CONTEMPORARY RELEVANCE
For BigCat: the Three Gauges are a ready-made decision framework: to assess a proposal, first check the root (is there precedent and historical verification), then the source (is there first-hand data and evidence), and above all application (does it actually produce returns once deployed). Against the flood of AI narratives, the third gauge is the best antidote — never mind what it claims; look at whom it actually benefits in use.
ESSENCE · QUESTION
Irreplaceable insight: logic is no castle in the air — the truth of a claim is ultimately decided in the consequences of "applying it."
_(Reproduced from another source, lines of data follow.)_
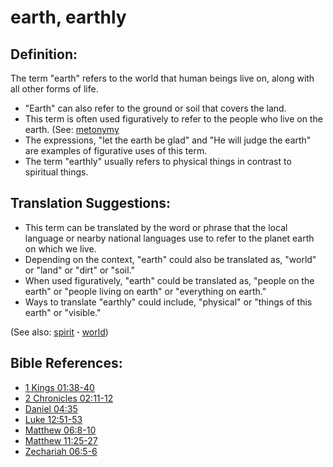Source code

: # earth, earthly #

## Definition: ##

The term "earth" refers to the world that human beings live on, along with all other forms of life.

* "Earth" can also refer to the ground or soil that covers the land.
* This term is often used figuratively to refer to the people who live on the earth. (See: [metonymy](https://git.door43.org/Door43/en-ta-translate-vol2/src/master/content/figs_metonymy.md)
* The expressions, "let the earth be glad" and "He will judge the earth" are examples of figurative uses of this term.
* The term "earthly" usually refers to physical things in contrast to spiritual things.

## Translation Suggestions: ##

* This term can be translated by the word or phrase that the local language or nearby national languages use to refer to the planet earth on which we live.
* Depending on the context, "earth" could also be translated as, "world" or "land" or "dirt" or "soil."
* When used figuratively, "earth" could be translated as, "people on the earth" or "people living on earth" or "everything on earth."
* Ways to translate "earthly" could include, "physical" or "things of this earth" or "visible."

(See also: [spirit](../kt/spirit.md) **·** [world](../kt/world.md))

## Bible References: ##

* [1 Kings 01:38-40](https://door43.org/en/bible/notes/1ki/01/38)
* [2 Chronicles 02:11-12](https://door43.org/en/bible/notes/2ch/02/11)
* [Daniel 04:35](https://door43.org/en/bible/notes/dan/04/35)
* [Luke 12:51-53](https://door43.org/en/bible/notes/luk/12/51)
* [Matthew 06:8-10](https://door43.org/en/bible/notes/mat/06/08)
* [Matthew 11:25-27](https://door43.org/en/bible/notes/mat/11/25)
* [Zechariah 06:5-6](https://door43.org/en/bible/notes/zec/06/05)

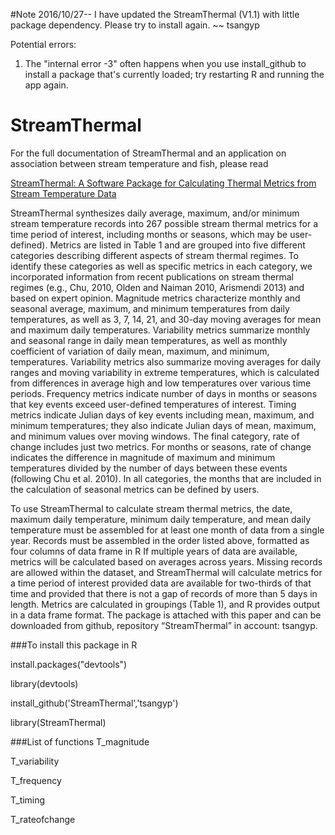 #Note 2016/10/27--
I have updated the StreamThermal (V1.1) with little package dependency. Please try to install again.
~~ tsangyp

Potential errors:

1. The "internal error -3" often happens when you use install_github to install a package that's currently loaded; try restarting R and running the app again.

# StreamThermal

For the full documentation of StreamThermal and an application on association between stream temperature and fish, please read

[StreamThermal: A Software Package for Calculating Thermal Metrics from Stream Temperature Data](http://www.tandfonline.com/doi/full/10.1080/03632415.2016.1210517)

StreamThermal synthesizes daily average, maximum, and/or minimum stream temperature records into 267 possible stream thermal metrics for a time period of interest, including months or seasons, which may be user-defined).  Metrics are listed in Table 1 and are grouped into five different categories describing different aspects of stream thermal regimes. To identify these categories as well as specific metrics in each category, we incorporated information from recent publications on stream thermal regimes (e.g., Chu, 2010, Olden and Naiman 2010, Arismendi 2013) and based on expert opinion.  Magnitude metrics characterize monthly and seasonal average, maximum, and minimum temperatures from daily temperatures, as well as 3, 7, 14, 21, and 30-day moving averages for mean and maximum daily temperatures.  Variability metrics summarize monthly and seasonal range in daily mean temperatures, as well as monthly coefficient of variation of daily mean, maximum, and minimum, temperatures.  Variability metrics also summarize moving averages for daily ranges and moving variability in extreme temperatures, which is calculated from differences in average high and low temperatures over various time periods.  Frequency metrics indicate number of days in months or seasons that key events exceed user-defined temperatures of interest.  Timing metrics indicate Julian days of key events including mean, maximum, and minimum temperatures; they also indicate Julian days of mean, maximum, and minimum values over moving windows.  The final category, rate of change includes just two metrics.  For months or seasons, rate of change indicates the difference in magnitude of maximum and minimum temperatures divided by the number of days between these events (following Chu et al. 2010). In all categories, the months that are included in the calculation of seasonal metrics can be defined by users.

To use StreamThermal to calculate stream thermal metrics, the date, maximum daily temperature, minimum daily temperature, and mean daily temperature must be assembled for at least one month of data from a single year.  Records must be assembled in the order listed above, formatted as four columns of data frame in R  If multiple years of data are available, metrics will be calculated based on averages across years.  Missing records are allowed within the dataset, and StreamThermal will calculate metrics for a time period of interest provided data are available for two-thirds of that time and provided that there is not a gap of records of more than 5 days in length. Metrics are calculated in groupings (Table 1), and R provides output in a data frame format.
The package is attached with this paper and can be downloaded from github, repository “StreamThermal” in account: tsangyp. 

###To install this package in R

install.packages("devtools")

library(devtools)

install_github('StreamThermal','tsangyp')

library(StreamThermal)

###List of functions
T_magnitude
  
T_variability
  
T_frequency
  
T_timing
  
T_rateofchange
A method or tool you are currently adopting — if you ask, with the Mohist third gauge, "once deployed, whom does it benefit and how," is the answer clear?
Going Deeper
Aristotle's pure formal logic vs. Hetuvidyā's "must have an example" — which is closer to real reasoning?
Pure form's strength is universality and mechanizability — this gave us the computer; its price is silence about "where the premises come from," so a formally valid argument can rest on absurd premises. Hetuvidyā's "example" forcibly nails reasoning back to reality, but relies on the inductive premise of "pervasion" (Hume would ask: on what grounds?). Perhaps the two are a division of labor: form governs "is the structure right," the example governs "is the content true," and real reasoning needs both fused.
Leibniz dreamed "let us calculate" — have today's LLMs realized it?
Partly realized, partly betrayed. Realized: reasoning has indeed been moved onto computable hardware, and both symbolic and neural computation redeem Calculemus. Betrayed: what Leibniz wanted was a transparent, traceable, necessarily correct calculus, whereas an LLM's "reasoning" is probabilistic, black-boxed, and prone to skipping steps. It computes an answer but cannot give the "sufficient reason" Leibniz demanded. We have built the power of calculation, but not yet the explainability he sought.
The Mohist Three Gauges and Hetuvidyā's three characteristics — both Eastern logic, how do they differ?
The three characteristics set rules for the "validity" of a single inference (the structural level), asking "does this argument hold up"; the Three Gauges set standards for whether "a claim is true" (the source level: history, experience, consequences), closer to an epistemological verification procedure. The former is like logic, the latter like empirical methodology. They are complementary: Hetuvidyā ensures you inferred correctly, the Three Gauges ensure the premises and conclusion are worth believing.
If logic is so ancient and powerful, why do humans (and AI) still make logical errors so often?
Because logic is a product of "slow thinking," while the brain defaults to effort-saving "fast intuition" (Kahneman's System 1); logical training is the counter-instinctive "artifice" (Xunzi). AI is the reverse: its substrate is pattern-matching (a kind of super-intuition), and formal deduction is its weak spot — it gets led astray by surface similarity. For human and machine alike, reliable reasoning is never automatic; it requires deliberately erected guardrails: write it down, extract the skeleton, find the counter-example, trace the root cause.